The Federal Reserve Board moved into the eye of the Wachovia economic and legal storm Monday and spread calm, brokering a three-way deal with Wachovia, Wells Fargo and Citigroup to temporarily abandon the surge of court filings to seek agreement on saving Wachovia. The standstill adopted will expire at noon Wednesday. The fight over Wachovia escalated earlier Monday with Citigroup filing suit in New York state court seeking $20 billion in compensatory damages and $40 billion in punitive damages from Wachovia, Wells Fargo and each of their directors. Citigroup’s Complaint alleges that Wells Fargo and the various board members tortiously interfered with its $2.1 billion deal made Monday to purchase Wachovia’s banking assets. Friday morning Wachovia announced a $15 billion agreement for sale of all of Wachovia to Wells Fargo. Citigroup also filed a breach of contract count directly against Wachovia claiming violation of an exclusivity agreement. Wachovia and Wells Fargo counter-sued in federal court in New York, claiming that Citigroup’s effort to buy Wachovia’s banking operations is precluded by the financial bailout legislation signed into law on Friday.

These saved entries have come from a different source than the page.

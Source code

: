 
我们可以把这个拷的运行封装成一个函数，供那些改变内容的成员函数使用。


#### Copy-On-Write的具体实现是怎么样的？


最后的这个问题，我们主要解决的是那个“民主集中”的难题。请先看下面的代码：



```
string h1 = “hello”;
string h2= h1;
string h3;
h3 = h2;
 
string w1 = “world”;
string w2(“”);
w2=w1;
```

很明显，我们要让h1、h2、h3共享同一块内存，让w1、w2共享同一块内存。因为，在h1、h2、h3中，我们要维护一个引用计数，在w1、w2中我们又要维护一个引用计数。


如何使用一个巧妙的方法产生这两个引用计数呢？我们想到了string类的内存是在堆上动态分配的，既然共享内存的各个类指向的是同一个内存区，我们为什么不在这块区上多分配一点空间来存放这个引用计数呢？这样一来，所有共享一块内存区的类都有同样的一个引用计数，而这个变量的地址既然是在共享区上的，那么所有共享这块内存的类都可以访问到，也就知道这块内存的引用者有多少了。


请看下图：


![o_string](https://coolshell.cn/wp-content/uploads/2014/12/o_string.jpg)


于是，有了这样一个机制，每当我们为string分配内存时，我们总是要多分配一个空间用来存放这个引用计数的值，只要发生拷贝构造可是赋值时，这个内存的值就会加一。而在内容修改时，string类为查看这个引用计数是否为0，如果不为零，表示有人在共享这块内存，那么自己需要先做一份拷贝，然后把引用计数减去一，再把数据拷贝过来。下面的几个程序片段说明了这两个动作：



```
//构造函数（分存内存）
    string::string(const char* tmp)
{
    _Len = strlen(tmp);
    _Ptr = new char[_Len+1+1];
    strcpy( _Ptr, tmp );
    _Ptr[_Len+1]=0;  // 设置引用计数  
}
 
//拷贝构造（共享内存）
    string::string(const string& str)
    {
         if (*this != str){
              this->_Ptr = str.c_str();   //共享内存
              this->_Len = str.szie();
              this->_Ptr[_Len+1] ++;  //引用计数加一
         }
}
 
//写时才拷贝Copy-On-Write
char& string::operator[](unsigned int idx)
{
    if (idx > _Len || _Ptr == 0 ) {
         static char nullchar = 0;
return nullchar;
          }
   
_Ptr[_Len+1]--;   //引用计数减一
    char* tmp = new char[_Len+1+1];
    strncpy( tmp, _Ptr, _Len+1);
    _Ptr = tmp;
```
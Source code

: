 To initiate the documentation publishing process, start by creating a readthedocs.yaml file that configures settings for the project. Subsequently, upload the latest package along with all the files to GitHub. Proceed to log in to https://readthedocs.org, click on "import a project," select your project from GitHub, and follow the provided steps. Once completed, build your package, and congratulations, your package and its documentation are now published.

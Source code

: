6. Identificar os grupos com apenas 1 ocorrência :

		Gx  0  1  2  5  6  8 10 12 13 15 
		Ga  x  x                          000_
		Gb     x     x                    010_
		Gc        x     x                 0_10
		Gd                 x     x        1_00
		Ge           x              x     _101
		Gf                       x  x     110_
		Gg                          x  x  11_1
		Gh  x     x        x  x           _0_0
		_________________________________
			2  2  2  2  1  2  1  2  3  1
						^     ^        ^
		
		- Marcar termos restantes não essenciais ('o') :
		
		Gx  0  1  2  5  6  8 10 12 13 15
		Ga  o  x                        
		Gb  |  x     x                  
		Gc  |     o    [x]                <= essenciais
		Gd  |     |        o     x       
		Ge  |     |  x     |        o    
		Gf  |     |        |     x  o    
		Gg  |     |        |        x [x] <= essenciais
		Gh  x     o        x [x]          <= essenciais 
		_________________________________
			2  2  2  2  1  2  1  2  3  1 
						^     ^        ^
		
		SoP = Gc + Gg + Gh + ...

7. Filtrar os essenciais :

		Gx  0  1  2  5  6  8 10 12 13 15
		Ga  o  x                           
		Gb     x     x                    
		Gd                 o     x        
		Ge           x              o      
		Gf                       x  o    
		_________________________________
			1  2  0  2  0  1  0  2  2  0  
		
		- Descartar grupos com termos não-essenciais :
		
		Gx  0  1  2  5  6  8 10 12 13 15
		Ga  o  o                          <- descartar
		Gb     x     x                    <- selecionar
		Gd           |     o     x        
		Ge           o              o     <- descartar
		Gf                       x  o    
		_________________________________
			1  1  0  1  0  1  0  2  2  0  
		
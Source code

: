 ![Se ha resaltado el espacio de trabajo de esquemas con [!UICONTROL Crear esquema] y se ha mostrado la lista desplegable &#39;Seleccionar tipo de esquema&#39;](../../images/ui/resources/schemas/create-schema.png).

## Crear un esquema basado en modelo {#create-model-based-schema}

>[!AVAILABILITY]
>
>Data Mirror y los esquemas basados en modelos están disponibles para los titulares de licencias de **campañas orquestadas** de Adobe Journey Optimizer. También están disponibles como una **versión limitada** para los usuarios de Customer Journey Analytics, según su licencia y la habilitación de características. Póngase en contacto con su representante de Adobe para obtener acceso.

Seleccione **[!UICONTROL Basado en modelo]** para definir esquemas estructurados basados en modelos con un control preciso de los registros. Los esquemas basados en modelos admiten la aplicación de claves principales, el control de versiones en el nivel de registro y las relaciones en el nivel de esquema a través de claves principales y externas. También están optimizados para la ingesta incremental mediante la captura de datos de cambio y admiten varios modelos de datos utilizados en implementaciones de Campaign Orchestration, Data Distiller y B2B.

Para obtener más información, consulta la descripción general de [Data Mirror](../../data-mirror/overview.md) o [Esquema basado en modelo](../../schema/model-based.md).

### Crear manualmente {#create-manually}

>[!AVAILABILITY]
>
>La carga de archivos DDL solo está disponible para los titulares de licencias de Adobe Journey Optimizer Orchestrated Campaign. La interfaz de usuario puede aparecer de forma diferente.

The Citigroup lawsuit sheds stark light on the unprecedented turmoil and mad rush of events triggered by the tempest in the global financial markets. According to the Complaint, Wachovia had to reach a deal to sell its banking assets to Citigroup last Monday or face having them put in FDIC receivership Tuesday morning. Citigroup credits itself with saving Wachovia from FDIC seizure. Citigroup and Wachovia executives allegedly met Thursday to finalize terms, and then “teams of lawyers worked through the day and night on Thursday to finalize definitive deal documents.” The lawsuit claims that Citigroup was left in the dark Thursday night as federal regulators told Wachovia that Wells Fargo wanted to discuss an acquisition offer. The “teams of lawyers” kept drafting until 2 a.m. when Wachovia called a halt to the work. At 2:15 a.m., the suit alleges, Wachovia’s CEO informed Citigroup that an agreement had been made with Wells Fargo, and that Wachovia would refuse all further talks with Citigroup.